A tasty dish my family enjoys on a cold winter eve. Serve with a nice warm baguette and it is a meal. Sometimes I add leftover meatloaf or meatballs to make it a more substantial meal. The French beans (Haricots Verts) pictured here are the best.
·       2 lbs of fresh green beans (tips cut and strings removed)
·       1 lb of baby yukon gold potatoes (peeled and sliced)
·       2 shallots or one small onion thinly sliced
·       2 cups of vegetable stock
·       ½ cup of lardons (small pieces of slab bacon with much if the fat trimmed off)
·       2 cans of stewed tomatoes ( I use Del Monte, two of the Italian Style and one of the Original Recipe)
·       2 tablespoons Olive Oil

Heat the olive oil in a medium saucepan and cook onion for 2-3 minutes or until onion is tender but not brown. Add the lardons and sauté for another 3 minutes. Add the beans and stir over medium heat for 5 minutes. Season with salt and pepper.

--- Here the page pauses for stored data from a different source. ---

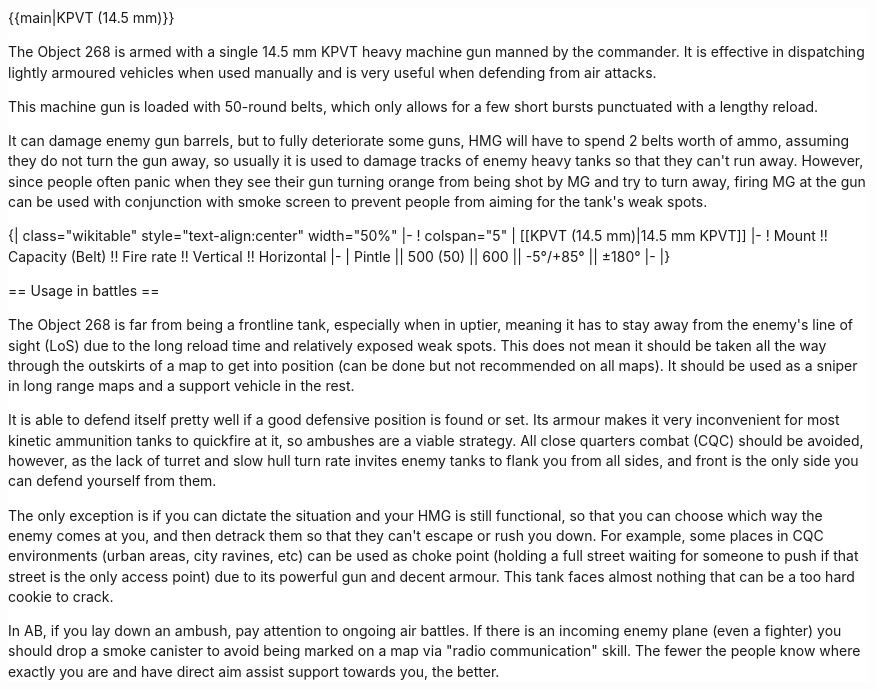 

{{main|KPVT (14.5 mm)}}

The Object 268 is armed with a single 14.5 mm KPVT heavy machine gun manned by the commander. It is effective in dispatching lightly armoured vehicles when used manually and is very useful when defending from air attacks.

This machine gun is loaded with 50-round belts, which only allows for a few short bursts punctuated with a lengthy reload.

It can damage enemy gun barrels, but to fully deteriorate some guns, HMG will have to spend 2 belts worth of ammo, assuming they do not turn the gun away, so usually it is used to damage tracks of enemy heavy tanks so that they can't run away. However, since people often panic when they see their gun turning orange from being shot by MG and try to turn away, firing MG at the gun can be used with conjunction with smoke screen to prevent people from aiming for the tank's weak spots.

{| class="wikitable" style="text-align:center" width="50%"
|-
! colspan="5" | [[KPVT (14.5 mm)|14.5 mm KPVT]]
|-
! Mount !! Capacity (Belt) !! Fire rate !! Vertical !! Horizontal
|-
| Pintle || 500 (50) || 600 || -5°/+85° || ±180°
|-
|}

== Usage in battles ==



The Object 268 is far from being a frontline tank, especially when in uptier, meaning it has to stay away from the enemy's line of sight (LoS) due to the long reload time and relatively exposed weak spots. This does not mean it should be taken all the way through the outskirts of a map to get into position (can be done but not recommended on all maps). It should be used as a sniper in long range maps and a support vehicle in the rest.

It is able to defend itself pretty well if a good defensive position is found or set. Its armour makes it very inconvenient for most kinetic ammunition tanks to quickfire at it, so ambushes are a viable strategy. All close quarters combat (CQC) should be avoided, however, as the lack of turret and slow hull turn rate invites enemy tanks to flank you from all sides, and front is the only side you can defend yourself from them.

The only exception is if you can dictate the situation and your HMG is still functional, so that you can choose which way the enemy comes at you, and then detrack them so that they can't escape or rush you down. For example, some places in CQC environments (urban areas, city ravines, etc) can be used as choke point (holding a full street waiting for someone to push if that street is the only access point) due to its powerful gun and decent armour. This tank faces almost nothing that can be a too hard cookie to crack.

In AB, if you lay down an ambush, pay attention to ongoing air battles. If there is an incoming enemy plane (even a fighter) you should drop a smoke canister to avoid being marked on a map via "radio communication" skill. The fewer the people know where exactly you are and have direct aim assist support towards you, the better.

Add the juice from the cans of stewed tomatoes. Use a food processor to mash up the tomatoes and add them to the stew.   Add the vegetable stock, bring to boil. Add the sliced potatoes. Simmer over low heat, stirring from time to time for 50 minutes or until beans and potatoes are cooked (add water if necessary).

Gerard’s Wine Suggestions

The mild acidity of the tomato and the smokiness of the bacon mixed with the fresh sensation of the green vegetable all meld into a savory cocktail of country side flavors. .  Avec ce plat bien campagnard ou la douceur acide de la tomate et le fumé du lard Without hesitaion I recomend  a simple red Cote du Rhône. Generally based on Grenache to which a bit of Mourvedre, Carignan ou Cinsault may be added, the Cotes du Rhône offer an aromatic palette and freshness that is unique - .and all for a price varying from  $10 et $12 a bottle at your local wine merchant. The best producers are: Chapoutier,  JL Colombo, and Guigal.